[Stored data entries]
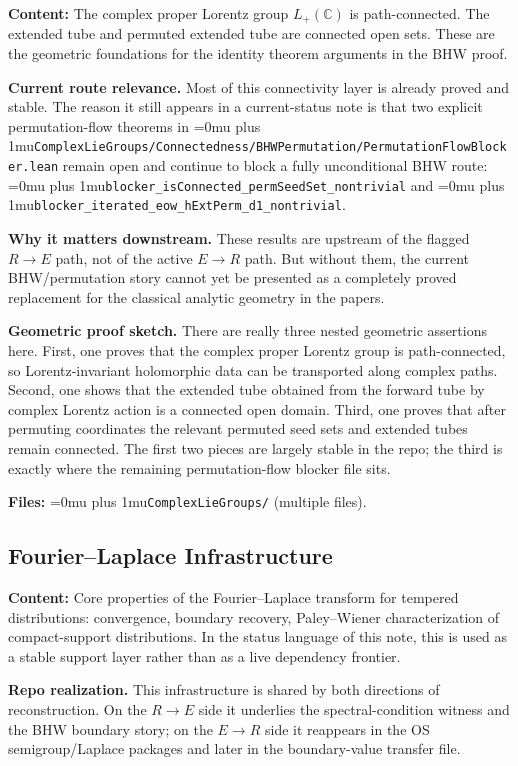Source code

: \documentclass[11pt,a4paper]{article}
\newcommand{\leanfile}[1]{\begingroup\Urlmuskip=0mu plus 1mu\relax\nolinkurl{#1}\endgroup}
\newcommand{\leanname}[1]{\begingroup\Urlmuskip=0mu plus 1mu\relax\nolinkurl{#1}\endgroup}
\begin{document}
\textbf{Content:} The complex proper Lorentz group $L_+(\mathbb{C})$ is
path-connected. The extended tube and permuted extended tube are
connected open sets. These are the geometric foundations for the
identity theorem arguments in the BHW proof.

\medskip\noindent
\textbf{Current route relevance.}
Most of this connectivity layer is already proved and stable. The reason it still
appears in a current-status note is that two explicit permutation-flow theorems in
\leanfile{ComplexLieGroups/Connectedness/BHWPermutation/PermutationFlowBlocker.lean}
remain open and continue to block a fully unconditional BHW route:
\leanname{blocker\_isConnected\_permSeedSet\_nontrivial} and
\leanname{blocker\_iterated\_eow\_hExtPerm\_d1\_nontrivial}.

\medskip\noindent
\textbf{Why it matters downstream.}
These results are upstream of the flagged $R \to E$ path, not of the active
$E \to R$ path. But without them, the current BHW/permutation story cannot yet be
presented as a completely proved replacement for the classical analytic geometry
in the papers.

\medskip\noindent
\textbf{Geometric proof sketch.}
There are really three nested geometric assertions here. First, one proves that
the complex proper Lorentz group is path-connected, so Lorentz-invariant
holomorphic data can be transported along complex paths. Second, one shows that
the extended tube obtained from the forward tube by complex Lorentz action is a
connected open domain. Third, one proves that after permuting coordinates the
relevant permuted seed sets and extended tubes remain connected. The first two
pieces are largely stable in the repo; the third is exactly where the remaining
permutation-flow blocker file sits.

\textbf{Files:} \leanname{ComplexLieGroups/} (multiple files).

\subsection{Fourier--Laplace Infrastructure}

\textbf{Content:} Core properties of the Fourier--Laplace transform for
tempered distributions: convergence, boundary recovery, Paley--Wiener
characterization of compact-support distributions. In the status language of
this note, this is used as a stable support layer rather than as a live
dependency frontier.

\medskip\noindent
\textbf{Repo realization.}
This infrastructure is shared by both directions of reconstruction. On the
$R \to E$ side it underlies the spectral-condition witness and the BHW boundary
story; on the $E \to R$ side it reappears in the OS semigroup/Laplace packages
and later in the boundary-value transfer file.
\end{document}
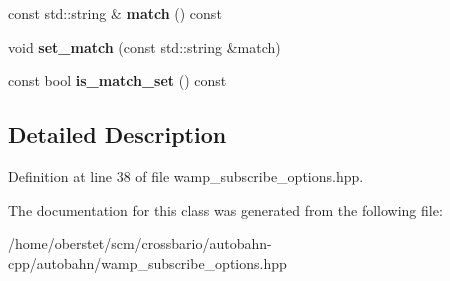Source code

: \begin{DoxyCompactItemize}
\item 
const std\+::string \& {\bfseries match} () const \hypertarget{classautobahn_1_1wamp__subscribe__options_a34147a3c7076835a18346d1fd5a5e124}{}\label{classautobahn_1_1wamp__subscribe__options_a34147a3c7076835a18346d1fd5a5e124}

\item 
void {\bfseries set\+\_\+match} (const std\+::string \&match)\hypertarget{classautobahn_1_1wamp__subscribe__options_a88e32ec78d8ff8e168473c5b59f9fdc5}{}\label{classautobahn_1_1wamp__subscribe__options_a88e32ec78d8ff8e168473c5b59f9fdc5}

\item 
const bool {\bfseries is\+\_\+match\+\_\+set} () const \hypertarget{classautobahn_1_1wamp__subscribe__options_a0e0ae508776f57eb490adaa84bc45867}{}\label{classautobahn_1_1wamp__subscribe__options_a0e0ae508776f57eb490adaa84bc45867}

\end{DoxyCompactItemize}


\subsection{Detailed Description}


Definition at line 38 of file wamp\+\_\+subscribe\+\_\+options.\+hpp.



The documentation for this class was generated from the following file\+:\begin{DoxyCompactItemize}
\item 
/home/oberstet/scm/crossbario/autobahn-\/cpp/autobahn/wamp\+\_\+subscribe\+\_\+options.\+hpp\end{DoxyCompactItemize}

_INSTRUCTIONS TO FOLLOW_
Give back all of the entries above exactly, with the pictures excluded.

_SOLUTION_
Source code

: \documentclass[11pt,a4paper]{article}
\newcommand{\leanfile}[1]{\begingroup\Urlmuskip=0mu plus 1mu\relax\nolinkurl{#1}\endgroup}
\newcommand{\leanname}[1]{\begingroup\Urlmuskip=0mu plus 1mu\relax\nolinkurl{#1}\endgroup}
\begin{document}
\textbf{Content:} The complex proper Lorentz group $L_+(\mathbb{C})$ is
path-connected. The extended tube and permuted extended tube are
connected open sets. These are the geometric foundations for the
identity theorem arguments in the BHW proof.

\medskip\noindent
\textbf{Current route relevance.}
Most of this connectivity layer is already proved and stable. The reason it still
appears in a current-status note is that two explicit permutation-flow theorems in
\leanfile{ComplexLieGroups/Connectedness/BHWPermutation/PermutationFlowBlocker.lean}
remain open and continue to block a fully unconditional BHW route:
\leanname{blocker\_isConnected\_permSeedSet\_nontrivial} and
\leanname{blocker\_iterated\_eow\_hExtPerm\_d1\_nontrivial}.

\medskip\noindent
\textbf{Why it matters downstream.}
These results are upstream of the flagged $R \to E$ path, not of the active
$E \to R$ path. But without them, the current BHW/permutation story cannot yet be
presented as a completely proved replacement for the classical analytic geometry
in the papers.

\medskip\noindent
\textbf{Geometric proof sketch.}
There are really three nested geometric assertions here. First, one proves that
the complex proper Lorentz group is path-connected, so Lorentz-invariant
holomorphic data can be transported along complex paths. Second, one shows that
the extended tube obtained from the forward tube by complex Lorentz action is a
connected open domain. Third, one proves that after permuting coordinates the
relevant permuted seed sets and extended tubes remain connected. The first two
pieces are largely stable in the repo; the third is exactly where the remaining
permutation-flow blocker file sits.

\textbf{Files:} \leanname{ComplexLieGroups/} (multiple files).

\subsection{Fourier--Laplace Infrastructure}

\textbf{Content:} Core properties of the Fourier--Laplace transform for
tempered distributions: convergence, boundary recovery, Paley--Wiener
characterization of compact-support distributions. In the status language of
this note, this is used as a stable support layer rather than as a live
dependency frontier.

\medskip\noindent
\textbf{Repo realization.}
This infrastructure is shared by both directions of reconstruction. On the
$R \to E$ side it underlies the spectral-condition witness and the BHW boundary
story; on the $E \to R$ side it reappears in the OS semigroup/Laplace packages
and later in the boundary-value transfer file.
\end{document}
Source code

: \begin{DoxyCompactItemize}
\item 
const std\+::string \& {\bfseries match} () const \hypertarget{classautobahn_1_1wamp__subscribe__options_a34147a3c7076835a18346d1fd5a5e124}{}\label{classautobahn_1_1wamp__subscribe__options_a34147a3c7076835a18346d1fd5a5e124}

\item 
void {\bfseries set\+\_\+match} (const std\+::string \&match)\hypertarget{classautobahn_1_1wamp__subscribe__options_a88e32ec78d8ff8e168473c5b59f9fdc5}{}\label{classautobahn_1_1wamp__subscribe__options_a88e32ec78d8ff8e168473c5b59f9fdc5}

\item 
const bool {\bfseries is\+\_\+match\+\_\+set} () const \hypertarget{classautobahn_1_1wamp__subscribe__options_a0e0ae508776f57eb490adaa84bc45867}{}\label{classautobahn_1_1wamp__subscribe__options_a0e0ae508776f57eb490adaa84bc45867}

\end{DoxyCompactItemize}


\subsection{Detailed Description}


Definition at line 38 of file wamp\+\_\+subscribe\+\_\+options.\+hpp.



The documentation for this class was generated from the following file\+:\begin{DoxyCompactItemize}
\item 
/home/oberstet/scm/crossbario/autobahn-\/cpp/autobahn/wamp\+\_\+subscribe\+\_\+options.\+hpp\end{DoxyCompactItemize}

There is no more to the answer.